JAKARTA, SAWIT INDONESIA – Kementerian Perekonomian RI mengkampanyekan informasi positif kelapa sawit di sela-sela hari terakhir rangkaian Pertemuan Tahunan World Economic Forum (WEF) Davos, Kamis 23 Januari 2020. Kampanye ini diungkapkan Airlangga Hartarto dalam sesi pertemuan yang mengusung topik Collective Action for Forest Positive Future dan diselenggarakan oleh organisasi Tropical Forest Alliance (TFA).
Sesi ini bertujuan untuk mendorong terciptanya pemahaman yang sama terkait masa depan hutan tropis dunia. “Sebagai produsen minyak kelapa sawit terbesar, Indonesia memanfaatkan forum ini untuk memberikan penjelasan yang utuh mengenai penanganan komoditas kelapa sawit serta menyampaikan berbagai program Pemerintah untuk mengatasi deforestasi,” terang Airlangga dalam laman Kementerian Perekonomian RI.
Menko Airlangga mengajak seluruh pemangku kepentingan untuk melihat industri sawit secara holistik, termasuk dari aspek lingkungan, ekonomi, kontribusi terhadap pembangunan global – terutama untuk pencapaian SDGs – perspektif bisnis, serta kebijakan yang telah diambil Pemerintah Indonesia.
“Indonesia merupakan produsen minyak sawit utama dunia. Komoditas ini berkontribusi terhadap 3,5% PDB nasional. Dengan memanfaatkan tidak lebih dari 10% (sekitar 6%-7%) dari total global land bank for vegetable oil, Indonesia mampu menghasilkan 40% dari total minyak nabati dunia,” ujar Menko Perekonomian.
Para peserta yang hadir, termasuk mantan Wapres AS Al Gore menyampaikan apresiasi dan dukungan kepada Pemerintah Indonesia yang telah berhasil menekan angka deforestasi secara signifikan selama beberapa tahun terakhir.
Airlangga juga menambahkan bahwa sektor minyak sawit nasional telah berkontribusi mengentaskan kemiskinan bagi 10 juta orang. Dengan kata lain, industri kelapa sawit merupakan sektor strategis bagi perekonomian masyarakat yang perlu dikawal oleh Pemerintah.

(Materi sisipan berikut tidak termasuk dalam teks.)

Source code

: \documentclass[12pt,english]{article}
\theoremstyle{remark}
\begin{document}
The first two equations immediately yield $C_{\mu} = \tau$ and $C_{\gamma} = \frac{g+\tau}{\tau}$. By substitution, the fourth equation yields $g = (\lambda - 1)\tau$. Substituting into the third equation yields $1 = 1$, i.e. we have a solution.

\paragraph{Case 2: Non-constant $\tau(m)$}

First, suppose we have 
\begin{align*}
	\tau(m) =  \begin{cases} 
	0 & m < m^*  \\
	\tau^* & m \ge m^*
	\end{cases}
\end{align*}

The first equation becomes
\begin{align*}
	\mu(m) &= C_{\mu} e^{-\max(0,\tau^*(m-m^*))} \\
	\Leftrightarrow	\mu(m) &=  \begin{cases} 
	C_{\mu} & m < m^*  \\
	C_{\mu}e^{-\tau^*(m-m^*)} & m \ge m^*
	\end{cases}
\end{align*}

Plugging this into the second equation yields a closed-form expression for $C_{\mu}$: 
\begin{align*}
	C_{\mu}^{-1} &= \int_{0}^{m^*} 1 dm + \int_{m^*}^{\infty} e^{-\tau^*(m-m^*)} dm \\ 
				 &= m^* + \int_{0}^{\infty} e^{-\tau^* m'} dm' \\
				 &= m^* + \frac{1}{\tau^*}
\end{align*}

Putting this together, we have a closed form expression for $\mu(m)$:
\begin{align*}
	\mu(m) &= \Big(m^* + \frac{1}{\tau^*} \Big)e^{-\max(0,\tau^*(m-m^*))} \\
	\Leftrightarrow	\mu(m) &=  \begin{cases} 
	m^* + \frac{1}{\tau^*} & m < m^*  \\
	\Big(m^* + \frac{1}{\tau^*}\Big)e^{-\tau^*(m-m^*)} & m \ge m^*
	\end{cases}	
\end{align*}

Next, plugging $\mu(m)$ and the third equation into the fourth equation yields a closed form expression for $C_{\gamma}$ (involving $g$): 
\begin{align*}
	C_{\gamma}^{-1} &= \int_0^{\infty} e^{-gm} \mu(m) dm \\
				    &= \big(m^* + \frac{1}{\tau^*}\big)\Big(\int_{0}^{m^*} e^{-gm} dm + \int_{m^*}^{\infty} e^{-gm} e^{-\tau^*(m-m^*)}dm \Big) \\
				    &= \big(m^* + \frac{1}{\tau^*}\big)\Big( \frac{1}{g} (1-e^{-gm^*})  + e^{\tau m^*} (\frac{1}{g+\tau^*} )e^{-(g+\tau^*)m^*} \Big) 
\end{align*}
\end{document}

Menko Airlangga menyampaikan, Pemerintah Indonesia saat ini tengah mengembangkan kebijakan yang mendorong domestic demand dari produk sawit, antara lain melalui pengembangan B30 sebagai salah satu alternatif BBM untuk mengurangi ketergantungan terhadap bahan bakar berbasis fossil. Kebijakan ini merupakan bagian dari upaya Pemerintah dalam mengurangi emisi karbon dan mengimplementasikan pembangunan rendah karbon.
“Indonesia juga sedang mengembangkan skema kredit karbon guna mendukung upaya pelestarian lingkungan”, kata Menko Airlangga.
Sebagaimana diketahui, Indonesia memiliki luas perkebunan kelapa sawit sekitar 14 juta hektar yang dapat menyerap sekitar 2,2 miliar ton karbon dioksida (CO2) dari udara setiap tahun. Menko Airlangga mengakui bahwa tantangan utama terletak pada upaya mengonversikan carbon footprint ke dalam suatu skema bisnis yang bermanfaat bagi masyarakat. Untuk itu, Indonesia mengajak para peserta yang hadir, khususnya dari kalangan bisnis, untuk mulai berinvestasi di sektor karbon.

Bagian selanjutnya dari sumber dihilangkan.